TASK TO COMPLETE >> Once the pictures are set aside, reproduce the remaining data exactly.
━━━━━━━━━━
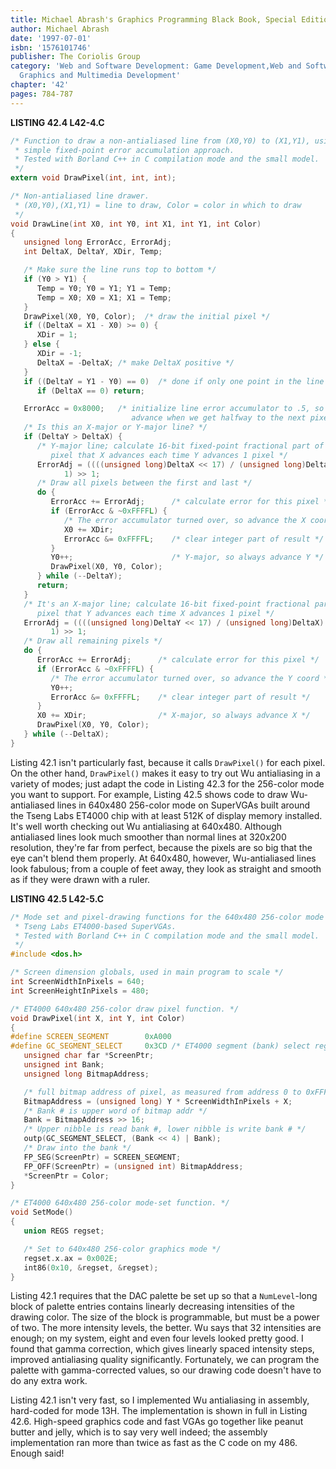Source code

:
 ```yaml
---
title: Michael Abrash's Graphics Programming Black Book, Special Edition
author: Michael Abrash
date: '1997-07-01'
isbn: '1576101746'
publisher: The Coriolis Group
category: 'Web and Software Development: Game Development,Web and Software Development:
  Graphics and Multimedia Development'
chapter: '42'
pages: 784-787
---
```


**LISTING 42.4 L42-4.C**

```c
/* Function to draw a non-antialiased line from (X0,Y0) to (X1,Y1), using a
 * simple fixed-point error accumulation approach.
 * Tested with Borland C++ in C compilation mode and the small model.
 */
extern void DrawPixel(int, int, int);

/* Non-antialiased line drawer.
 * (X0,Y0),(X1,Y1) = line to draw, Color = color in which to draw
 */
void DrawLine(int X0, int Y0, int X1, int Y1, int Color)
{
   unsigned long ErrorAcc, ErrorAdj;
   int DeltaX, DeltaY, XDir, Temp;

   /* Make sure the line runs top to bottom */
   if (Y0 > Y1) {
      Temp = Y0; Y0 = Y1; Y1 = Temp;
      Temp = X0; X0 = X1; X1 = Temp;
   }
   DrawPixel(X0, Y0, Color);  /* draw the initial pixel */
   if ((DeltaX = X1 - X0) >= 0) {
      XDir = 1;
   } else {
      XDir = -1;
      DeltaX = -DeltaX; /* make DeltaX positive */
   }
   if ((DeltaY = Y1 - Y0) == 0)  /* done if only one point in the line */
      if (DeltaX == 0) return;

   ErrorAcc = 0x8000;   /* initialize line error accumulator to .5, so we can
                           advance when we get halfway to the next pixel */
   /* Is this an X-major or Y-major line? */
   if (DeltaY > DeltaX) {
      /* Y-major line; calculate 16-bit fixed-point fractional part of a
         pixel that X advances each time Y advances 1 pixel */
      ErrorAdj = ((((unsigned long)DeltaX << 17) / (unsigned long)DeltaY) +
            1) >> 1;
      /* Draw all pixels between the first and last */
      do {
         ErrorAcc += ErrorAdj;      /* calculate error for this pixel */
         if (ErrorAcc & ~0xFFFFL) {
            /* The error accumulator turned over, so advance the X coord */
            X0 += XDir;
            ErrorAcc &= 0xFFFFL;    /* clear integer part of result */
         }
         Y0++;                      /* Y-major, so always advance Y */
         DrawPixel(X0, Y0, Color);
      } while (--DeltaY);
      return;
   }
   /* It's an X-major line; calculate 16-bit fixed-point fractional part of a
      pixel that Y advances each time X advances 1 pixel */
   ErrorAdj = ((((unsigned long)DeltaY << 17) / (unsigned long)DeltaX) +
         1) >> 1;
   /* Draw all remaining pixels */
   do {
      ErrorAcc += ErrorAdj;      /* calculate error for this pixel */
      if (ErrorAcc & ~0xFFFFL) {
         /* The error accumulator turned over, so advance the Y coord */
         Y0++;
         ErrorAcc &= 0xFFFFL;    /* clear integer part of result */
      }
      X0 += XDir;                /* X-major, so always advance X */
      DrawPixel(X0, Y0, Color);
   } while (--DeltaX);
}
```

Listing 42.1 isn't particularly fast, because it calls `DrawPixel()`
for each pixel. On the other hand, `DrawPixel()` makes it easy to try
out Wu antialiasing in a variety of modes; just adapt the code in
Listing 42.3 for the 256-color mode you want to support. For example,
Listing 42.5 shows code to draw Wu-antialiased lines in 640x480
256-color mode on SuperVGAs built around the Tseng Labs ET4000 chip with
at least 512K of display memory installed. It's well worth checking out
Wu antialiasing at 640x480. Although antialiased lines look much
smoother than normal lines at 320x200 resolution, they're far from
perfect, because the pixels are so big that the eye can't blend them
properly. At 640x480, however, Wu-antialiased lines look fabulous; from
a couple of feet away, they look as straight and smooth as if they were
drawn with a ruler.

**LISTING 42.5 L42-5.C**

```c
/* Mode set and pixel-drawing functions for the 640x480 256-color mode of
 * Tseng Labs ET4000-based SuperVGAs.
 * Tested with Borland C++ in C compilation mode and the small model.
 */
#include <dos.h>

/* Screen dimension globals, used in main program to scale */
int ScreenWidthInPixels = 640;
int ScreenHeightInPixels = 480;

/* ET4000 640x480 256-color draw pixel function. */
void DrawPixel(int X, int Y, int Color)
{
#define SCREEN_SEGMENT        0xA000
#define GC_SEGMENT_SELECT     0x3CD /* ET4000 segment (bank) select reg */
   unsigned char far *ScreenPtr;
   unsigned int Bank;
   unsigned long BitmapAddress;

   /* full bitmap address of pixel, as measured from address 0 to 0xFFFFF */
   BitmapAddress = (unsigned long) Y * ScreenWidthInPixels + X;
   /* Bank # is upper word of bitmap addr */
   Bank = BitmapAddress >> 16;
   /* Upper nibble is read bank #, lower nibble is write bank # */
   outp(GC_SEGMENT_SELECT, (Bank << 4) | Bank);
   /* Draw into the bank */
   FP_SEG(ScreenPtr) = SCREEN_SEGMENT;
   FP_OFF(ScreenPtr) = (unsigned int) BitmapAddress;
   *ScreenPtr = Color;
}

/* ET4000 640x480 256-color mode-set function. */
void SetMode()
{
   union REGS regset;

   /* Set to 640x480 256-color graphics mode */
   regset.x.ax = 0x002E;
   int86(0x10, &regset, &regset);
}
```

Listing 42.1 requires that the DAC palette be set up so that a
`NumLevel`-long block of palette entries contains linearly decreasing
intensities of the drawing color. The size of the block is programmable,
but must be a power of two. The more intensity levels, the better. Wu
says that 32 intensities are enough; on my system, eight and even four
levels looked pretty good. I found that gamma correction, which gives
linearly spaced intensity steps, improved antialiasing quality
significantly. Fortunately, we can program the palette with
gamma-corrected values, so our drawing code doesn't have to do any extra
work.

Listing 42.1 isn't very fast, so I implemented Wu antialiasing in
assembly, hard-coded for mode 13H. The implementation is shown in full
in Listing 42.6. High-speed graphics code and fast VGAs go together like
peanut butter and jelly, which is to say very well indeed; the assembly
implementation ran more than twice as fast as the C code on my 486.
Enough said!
━━━━━━━━━━
SOLUTION TO THIS TASK >>
Source code

:
 ```yaml
---
title: Michael Abrash's Graphics Programming Black Book, Special Edition
author: Michael Abrash
date: '1997-07-01'
isbn: '1576101746'
publisher: The Coriolis Group
category: 'Web and Software Development: Game Development,Web and Software Development:
  Graphics and Multimedia Development'
chapter: '42'
pages: 784-787
---
```


**LISTING 42.4 L42-4.C**

```c
/* Function to draw a non-antialiased line from (X0,Y0) to (X1,Y1), using a
 * simple fixed-point error accumulation approach.
 * Tested with Borland C++ in C compilation mode and the small model.
 */
extern void DrawPixel(int, int, int);

/* Non-antialiased line drawer.
 * (X0,Y0),(X1,Y1) = line to draw, Color = color in which to draw
 */
void DrawLine(int X0, int Y0, int X1, int Y1, int Color)
{
   unsigned long ErrorAcc, ErrorAdj;
   int DeltaX, DeltaY, XDir, Temp;

   /* Make sure the line runs top to bottom */
   if (Y0 > Y1) {
      Temp = Y0; Y0 = Y1; Y1 = Temp;
      Temp = X0; X0 = X1; X1 = Temp;
   }
   DrawPixel(X0, Y0, Color);  /* draw the initial pixel */
   if ((DeltaX = X1 - X0) >= 0) {
      XDir = 1;
   } else {
      XDir = -1;
      DeltaX = -DeltaX; /* make DeltaX positive */
   }
   if ((DeltaY = Y1 - Y0) == 0)  /* done if only one point in the line */
      if (DeltaX == 0) return;

   ErrorAcc = 0x8000;   /* initialize line error accumulator to .5, so we can
                           advance when we get halfway to the next pixel */
   /* Is this an X-major or Y-major line? */
   if (DeltaY > DeltaX) {
      /* Y-major line; calculate 16-bit fixed-point fractional part of a
         pixel that X advances each time Y advances 1 pixel */
      ErrorAdj = ((((unsigned long)DeltaX << 17) / (unsigned long)DeltaY) +
            1) >> 1;
      /* Draw all pixels between the first and last */
      do {
         ErrorAcc += ErrorAdj;      /* calculate error for this pixel */
         if (ErrorAcc & ~0xFFFFL) {
            /* The error accumulator turned over, so advance the X coord */
            X0 += XDir;
            ErrorAcc &= 0xFFFFL;    /* clear integer part of result */
         }
         Y0++;                      /* Y-major, so always advance Y */
         DrawPixel(X0, Y0, Color);
      } while (--DeltaY);
      return;
   }
   /* It's an X-major line; calculate 16-bit fixed-point fractional part of a
      pixel that Y advances each time X advances 1 pixel */
   ErrorAdj = ((((unsigned long)DeltaY << 17) / (unsigned long)DeltaX) +
         1) >> 1;
   /* Draw all remaining pixels */
   do {
      ErrorAcc += ErrorAdj;      /* calculate error for this pixel */
      if (ErrorAcc & ~0xFFFFL) {
         /* The error accumulator turned over, so advance the Y coord */
         Y0++;
         ErrorAcc &= 0xFFFFL;    /* clear integer part of result */
      }
      X0 += XDir;                /* X-major, so always advance X */
      DrawPixel(X0, Y0, Color);
   } while (--DeltaX);
}
```

Listing 42.1 isn't particularly fast, because it calls `DrawPixel()`
for each pixel. On the other hand, `DrawPixel()` makes it easy to try
out Wu antialiasing in a variety of modes; just adapt the code in
Listing 42.3 for the 256-color mode you want to support. For example,
Listing 42.5 shows code to draw Wu-antialiased lines in 640x480
256-color mode on SuperVGAs built around the Tseng Labs ET4000 chip with
at least 512K of display memory installed. It's well worth checking out
Wu antialiasing at 640x480. Although antialiased lines look much
smoother than normal lines at 320x200 resolution, they're far from
perfect, because the pixels are so big that the eye can't blend them
properly. At 640x480, however, Wu-antialiased lines look fabulous; from
a couple of feet away, they look as straight and smooth as if they were
drawn with a ruler.

**LISTING 42.5 L42-5.C**

```c
/* Mode set and pixel-drawing functions for the 640x480 256-color mode of
 * Tseng Labs ET4000-based SuperVGAs.
 * Tested with Borland C++ in C compilation mode and the small model.
 */
#include <dos.h>

/* Screen dimension globals, used in main program to scale */
int ScreenWidthInPixels = 640;
int ScreenHeightInPixels = 480;

/* ET4000 640x480 256-color draw pixel function. */
void DrawPixel(int X, int Y, int Color)
{
#define SCREEN_SEGMENT        0xA000
#define GC_SEGMENT_SELECT     0x3CD /* ET4000 segment (bank) select reg */
   unsigned char far *ScreenPtr;
   unsigned int Bank;
   unsigned long BitmapAddress;

   /* full bitmap address of pixel, as measured from address 0 to 0xFFFFF */
   BitmapAddress = (unsigned long) Y * ScreenWidthInPixels + X;
   /* Bank # is upper word of bitmap addr */
   Bank = BitmapAddress >> 16;
   /* Upper nibble is read bank #, lower nibble is write bank # */
   outp(GC_SEGMENT_SELECT, (Bank << 4) | Bank);
   /* Draw into the bank */
   FP_SEG(ScreenPtr) = SCREEN_SEGMENT;
   FP_OFF(ScreenPtr) = (unsigned int) BitmapAddress;
   *ScreenPtr = Color;
}

/* ET4000 640x480 256-color mode-set function. */
void SetMode()
{
   union REGS regset;

   /* Set to 640x480 256-color graphics mode */
   regset.x.ax = 0x002E;
   int86(0x10, &regset, &regset);
}
```

Listing 42.1 requires that the DAC palette be set up so that a
`NumLevel`-long block of palette entries contains linearly decreasing
intensities of the drawing color. The size of the block is programmable,
but must be a power of two. The more intensity levels, the better. Wu
says that 32 intensities are enough; on my system, eight and even four
levels looked pretty good. I found that gamma correction, which gives
linearly spaced intensity steps, improved antialiasing quality
significantly. Fortunately, we can program the palette with
gamma-corrected values, so our drawing code doesn't have to do any extra
work.

Listing 42.1 isn't very fast, so I implemented Wu antialiasing in
assembly, hard-coded for mode 13H. The implementation is shown in full
in Listing 42.6. High-speed graphics code and fast VGAs go together like
peanut butter and jelly, which is to say very well indeed; the assembly
implementation ran more than twice as fast as the C code on my 486.
Enough said!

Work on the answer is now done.